HE CAN'T POSSIBLY BE AS COMPLETELY EXHAUSTED AS I AM AT FIVE O'CLOCK. HE CAN'T. HE CAN'T!!!

For awhile I got pretty grouchy with him. Since his stomach was upset and he was burping so much, I didn't serve him any dinner. (Isn't that childish of me?!) And I insisted on doing all the cleanup, while holding the baby. I might have even started sighing loudly myself a little bit. I said things like, "No, no! I'll get it! It's fine!" (But then later he was holding the baby and washing a mug for tea with one hand, real struggly-like. Do you know how many mugs we own? Dozens! The one he was washing was the ONLY dirty mug! It was just for show!)

Well, in the end I apologized for not being nicer, and explained that I'd been feeling a little overwhelmed that day. He apologized for eating sketchy cheese and for not helping out more. It all ended well. We had a nice evening. We still love each other lots and lots.

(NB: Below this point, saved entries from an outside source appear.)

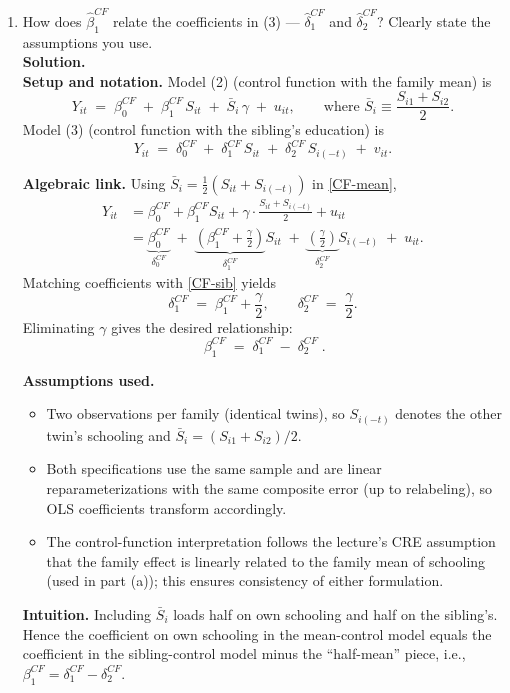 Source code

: \documentclass[12pt]{article}
\begin{document}
\begin{enumerate}[label=\textbf{(\alph*)}, leftmargin=1.5em]
  \item How does $\hat{\beta}_1^{CF}$ relate the coefficients in (3) — $\hat{\delta}_1^{CF}$ and $\hat{\delta}_2^{CF}$? Clearly state the assumptions you use.\\[0.5em]
  
  \textbf{Solution.} \\

  \textbf{Setup and notation.} Model (2) (control function with the family mean) is
  \[
  Y_{it} \;=\; \beta^{CF}_0 \;+\; \beta^{CF}_1\, S_{it} \;+\; \bar S_i\,\gamma \;+\; u_{it},
  \qquad \text{where } \bar S_i \equiv \frac{S_{i1}+S_{i2}}{2}.
  \tag{CF-mean}
  \]
  Model (3) (control function with the sibling’s education) is
  \[
  Y_{it} \;=\; \delta^{CF}_0 \;+\; \delta^{CF}_1\, S_{it} \;+\; \delta^{CF}_2\, S_{i(-t)} \;+\; v_{it}.
  \tag{CF-sib}
  \]

  \textbf{Algebraic link.} Using $\bar S_i = \tfrac{1}{2}(S_{it} + S_{i(-t)})$ in \eqref{CF-mean},
  \[
  \begin{aligned}
  Y_{it}
  &= \beta^{CF}_0 + \beta^{CF}_1 S_{it} + \gamma \cdot \frac{S_{it}+S_{i(-t)}}{2} + u_{it} \\
  &= \underbrace{\beta^{CF}_0}_{\delta^{CF}_0}
  \;+\; \underbrace{\left(\beta^{CF}_1 + \frac{\gamma}{2}\right)}_{\delta^{CF}_1} S_{it}
  \;+\; \underbrace{\left(\frac{\gamma}{2}\right)}_{\delta^{CF}_2} S_{i(-t)}
  \;+\; u_{it}.
  \end{aligned}
  \]
  Matching coefficients with \eqref{CF-sib} yields
  \[
  \delta^{CF}_1 \;=\; \beta^{CF}_1 + \frac{\gamma}{2},
  \qquad
  \delta^{CF}_2 \;=\; \frac{\gamma}{2}.
  \]
  Eliminating $\gamma$ gives the desired relationship:
  \[
  \boxed{ \;\beta^{CF}_1 \;=\; \delta^{CF}_1 \;-\; \delta^{CF}_2\; }.
  \]

  \textbf{Assumptions used.}
  \begin{itemize}\itemsep0.2em
    \item Two observations per family (identical twins), so $S_{i(-t)}$ denotes the other twin’s schooling and $\bar S_i = (S_{i1}+S_{i2})/2$.
    \item Both specifications use the same sample and are linear reparameterizations with the same composite error (up to relabeling), so OLS coefficients transform accordingly.
    \item The control-function interpretation follows the lecture’s CRE assumption that the family effect is linearly related to the family mean of schooling (used in part (a)); this ensures consistency of either formulation.
  \end{itemize}

  \textbf{Intuition.} Including $\bar S_i$ loads half on own schooling and half on the sibling’s. Hence the coefficient on own schooling in the mean-control model equals the coefficient in the sibling-control model minus the “half-mean” piece, i.e., $\beta^{CF}_1=\delta^{CF}_1-\delta^{CF}_2$.
\end{enumerate}
\end{document}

And now I just got Ingrid out of the bathtub, and I hear Sylvi making snuffly awake noises in the next room, so I'll get to the point: It's okay to be Eeyore. It's okay to be grouchy. It's okay to be overwhelmed. The important thing is to get back to harmonious love as soon as you can!

P.S. He really is as tired as I am at 5 o'clock. And that's okay too.

1 comment:

  1. I know you wrote this forever ago, but it really sums up how I feel on overwhelmed days (and I have just the one child!) The privilege of being at home combined with the jealousy of the other person having a life outside the home! Where they can talk with adults!

    And wtf is up with skipping lunch?! Mine does it, too. It's all I can do some days not to lash out, "When you do that, *we all* pay for it later."